Why best-of-breed suppliers are essential for achieving best practices in IT services
Just quickly before we continue: what do we mean when we say ‘best practices’ in IT service management?
According to Gartner, best practices can be defined as “a group of tasks that optimizes the efficiency (cost and risk) or effectiveness (service level) of the business discipline or process to which it contributes. It must be implementable, replicable, transferable, and adaptable across industries.”
In other words, it means the most effective way to reach the best possible outcome.
Outsourcing IT services to the best-of-breed suppliers is essential for achieving best practices in IT services. Best-of-breed suppliers are experts in their domain and can provide specialized skills and expertise to meet the unique requirements of businesses. Outsourcing to these suppliers can improve service quality and efficiency while reducing costs through economies of scale.
Access to specialized skills and expertise
Outsourcing to best-of-breed IT suppliers provides businesses with access to specialized skills and expertise that may not be available in-house. These suppliers have a team of experts who are knowledgeable in the latest technology trends, tools, and best practices. As such, they can provide businesses with customized solutions that meet their unique needs and requirements.
Improved service quality and efficiency
Service quality and efficiency are often dramatically improved by outsourcing to a best-of-breed IT vendor. These suppliers have a proven track record of delivering high-quality services and use the latest technology and tools to improve efficiency. By outsourcing IT services to these suppliers, businesses can focus on their core competencies and leave the IT infrastructure management to the experts.
Reduced costs through economies of scale
Outsourcing to best-of-breed IT suppliers can also reduce costs through economies of scale. These suppliers have the resources and infrastructure to manage IT services for multiple clients, resulting in reduced costs for businesses.
Additionally, outsourcing eliminates the need for businesses to invest in expensive IT infrastructure, equipment, and staffing (by either technical specialists or up-skilling their internal IT team).
How to identify and select best-of-breed IT suppliers
It’s usually pretty clear when an IT service provider specializes in a particular area: it’s on their website tagline, their customer references, and their service pages.
But to find a best-of-breed supplier, you need to critically analyze this along with a few other factors:
- What tools and services do they use internally?
If a cloud service provider uses an ITSM tool built for cloud service providers, that’s a good sign, as well as if they invest heavily in tools and services specifically related to those they provide to customers. It’s like a marketing agency having a free tier of an SEO or analytics platform — it doesn’t exactly scream trust, right?

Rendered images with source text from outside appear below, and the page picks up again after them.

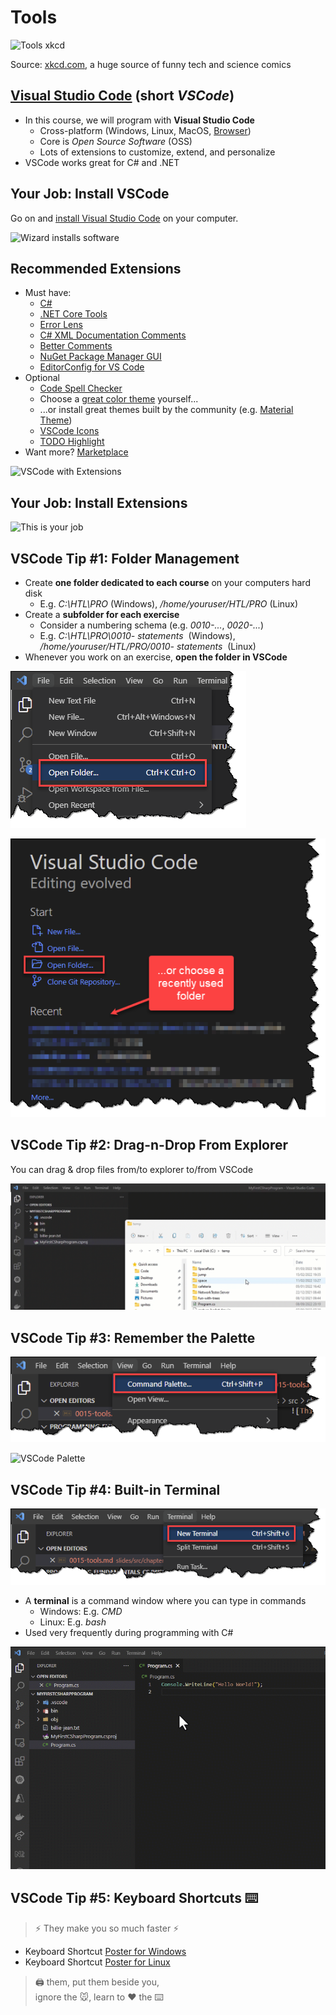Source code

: # Tools

![Tools xkcd](https://imgs.xkcd.com/comics/tools.png)

Source: [xkcd.com](https://xkcd.com/), a huge source of funny tech and science comics


## [Visual Studio Code](https://code.visualstudio.com) (short *VSCode*)

* In <!-- .element: class="fragment" --> this course, we will program with **Visual Studio Code**
  * Cross-platform (Windows, Linux, MacOS, [Browser](https://vscode.dev/))
  * Core is *Open Source Software* (OSS)
  * Lots of extensions to customize, extend, and personalize
* VSCode <!-- .element: class="fragment" --> works great for C# and .NET


## Your Job: Install VSCode

Go on and [install Visual Studio Code](https://code.visualstudio.com/docs/setup/setup-overview) on your computer.

![Wizard installs software](https://pbs.twimg.com/media/DNJ2KVUUIAAgkld?format=jpg&name=small) <!-- .element height="40%" width="40%" -->


## Recommended Extensions

<div class="container" data-markdown><div class="col" data-markdown>

* Must <!-- .element: class="fragment" --> have:
  * [C#](https://marketplace.visualstudio.com/items?itemName=ms-dotnettools.csharp)
  * [.NET Core Tools](https://marketplace.visualstudio.com/items?itemName=formulahendry.dotnet)
  * [Error Lens](https://marketplace.visualstudio.com/items?itemName=usernamehw.errorlens)
  * [C# XML Documentation Comments](https://marketplace.visualstudio.com/items?itemName=k--kato.docomment)
  * [Better Comments](https://marketplace.visualstudio.com/items?itemName=aaron-bond.better-comments)
  * [NuGet Package Manager GUI](https://marketplace.visualstudio.com/items?itemName=aliasadidev.nugetpackagemanagergui)
  * [EditorConfig for VS Code](https://marketplace.visualstudio.com/items?itemName=EditorConfig.EditorConfig)
* Optional <!-- .element: class="fragment" -->
  * [Code Spell Checker](https://marketplace.visualstudio.com/items?itemName=streetsidesoftware.code-spell-checker)
  * Choose a [great color theme](https://medium.com/quick-code/the-best-vs-code-themes-2022-9e9b648c4596) yourself...
  * ...or install great themes built by the community (e.g. [Material Theme](https://material-theme.site/))
  * [VSCode Icons](https://marketplace.visualstudio.com/items?itemName=vscode-icons-team.vscode-icons)
  * [TODO Highlight](https://marketplace.visualstudio.com/items?itemName=wayou.vscode-todo-highlight)
* Want <!-- .element: class="fragment" --> more? [Marketplace](https://marketplace.visualstudio.com/vscode)

</div><div class="col" data-markdown>

![VSCode with Extensions](https://dev-to-uploads.s3.amazonaws.com/uploads/articles/368q8h7a4buke0oaovz5.png)

</div></div>


## Your Job: Install Extensions

![This is your job](https://media.giphy.com/media/Obnxeh737Umpa/giphy.gif)


## VSCode Tip #1: Folder Management

* Create <!-- .element: class="fragment" --> **one folder dedicated to each course** on your computers hard disk
  * E.g. *C:\HTL\PRO* (Windows), */home/youruser/HTL/PRO* (Linux)
* Create <!-- .element: class="fragment" --> a **subfolder for each exercise**
  * Consider a numbering schema (e.g. *0010-...*, *0020-...*)
  * E.g. *C:\HTL\PRO\0010-<span translate="no">&nbsp;statements&nbsp;</span>* (Windows), */home/youruser/HTL/PRO/0010-<span translate="no">&nbsp;statements&nbsp;</span>* (Linux)
* Whenever <!-- .element: class="fragment" --> you work on an exercise, **open the folder in VSCode**

<div class="container" data-markdown><div class="col" data-markdown>

![Open Folder](images/vscode-open-folder.png) <!-- .element height="75%" width="75%" -->
<!-- .element: class="fragment" -->

</div><div class="col" data-markdown>

![Open Folder from start screen](images/vscode-open-folder-startscreen.png) <!-- .element height="75%" width="75%" -->
<!-- .element: class="fragment" -->

</div></div>


## VSCode Tip #2: Drag-n-Drop From Explorer

You can drag & drop files from/to explorer to/from VSCode

![Drag-and-drop from/to explorer](images/vscode-drag-drop-explorer.gif)


## VSCode Tip #3: Remember the Palette

![VSCode Open Palette](images/vscode-open-palette.png)

![VSCode Palette](images/vscode-palette.gif)
<!-- .element: class="fragment" -->


## VSCode Tip #4: Built-in Terminal

<div class="container" data-markdown><div class="col" data-markdown>

![VSCode Terminal](images/vscode-terminal.png)
<!-- .element: class="fragment" -->

* A <!-- .element: class="fragment" --> **terminal** is a command window where you can type in commands
  * Windows: E.g. *CMD*
  * Linux: E.g. *bash*
* Used <!-- .element: class="fragment" --> very frequently during programming with C#

</div><div class="col" data-markdown>

![VSCode New Terminal](images/vscode-new-terminal.gif)
<!-- .element: class="fragment" -->

</div></div>


## VSCode Tip #5: Keyboard Shortcuts ⌨️

> ⚡ They make you so much faster ⚡
<!-- .element: class="fragment" -->

* Keyboard <!-- .element: class="fragment" --> Shortcut [Poster for Windows](https://code.visualstudio.com/shortcuts/keyboard-shortcuts-windows.pdf)
* Keyboard <!-- .element: class="fragment" --> Shortcut [Poster for Linux](https://code.visualstudio.com/shortcuts/keyboard-shortcuts-Linux.pdf)

> 🖨️ them, put them beside you,<br/>ignore the 🐭, learn to ❤️ the ⌨️
<!-- .element: class="fragment" -->
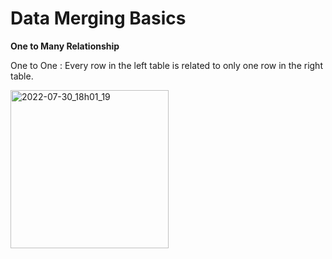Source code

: # Data Merging Basics

**One to Many Relationship**

One to One : Every row in the left table is related to only one row in the right table. 

<img width="253" alt="2022-07-30_18h01_19" src="https://user-images.githubusercontent.com/87213160/181907966-f9952fc3-6c31-47f7-8f7e-cac55115e632.png">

- Are they featured in specialized industry news?
For example, if a cloud services provider that you’re considering partnering with is featured in IT news for their work in cloud services, or they’ve won industry awards, this is a good sign.
- Do they write or talk about industry best practices, and stay at the forefront of new trends and research?
Check out the company blog and the LinkedIn of key personnel — what do they talk and write about? Also, consider which use cases they feature in their customer stories.
- What do their reviews mention on third-party websites?
Third-party websites like G2, Capterra, and TrustPilot can give you an idea about the services a vendor is actively providing to their customers — and how successfully.
- How scalable is this provider for the use case you need them for?
Supplier agreements are often made (particularly with full-service or all-in-one service providers) without considering future use cases and whether the vendor can scale a particular service when the business grows or expands into new territory. If we take our cloud services example from above — how scalable are the providers they use (Azure, GCP, AWS) and how experienced is the provider in delivering cloud services at scale?
Once you’ve considered the points above, then comes the task of actually selecting a vendor.
Luckily, we’ve already created a how-to for selecting an IT vendor — you can find it here.
How integration can help you streamline the supplier selection process
When working with multiple vendors, they’ll likely have to interact with you at some point. IT services don’t exist in a vacuum — they’re all connected in some way or another.
Whether it be two teams working on a support ticket, coordinating server maintenance, or any IT-related tasks, things are much easier if the vendors can easily and seamlessly work together.
But how do you make that happen?
As you can probably guess: integration.
You could, of course, restrict yourself to companies with the same tools and processes as you, or insist that all of your suppliers and vendors use the same ITSM tools, network management tools, and communication tools — but is it realistic to ask others to adapt to your ways of working, especially when it might mean they have to work in a sub-optimal or inefficient way to provide you service?
How does integration between vendors usually happen?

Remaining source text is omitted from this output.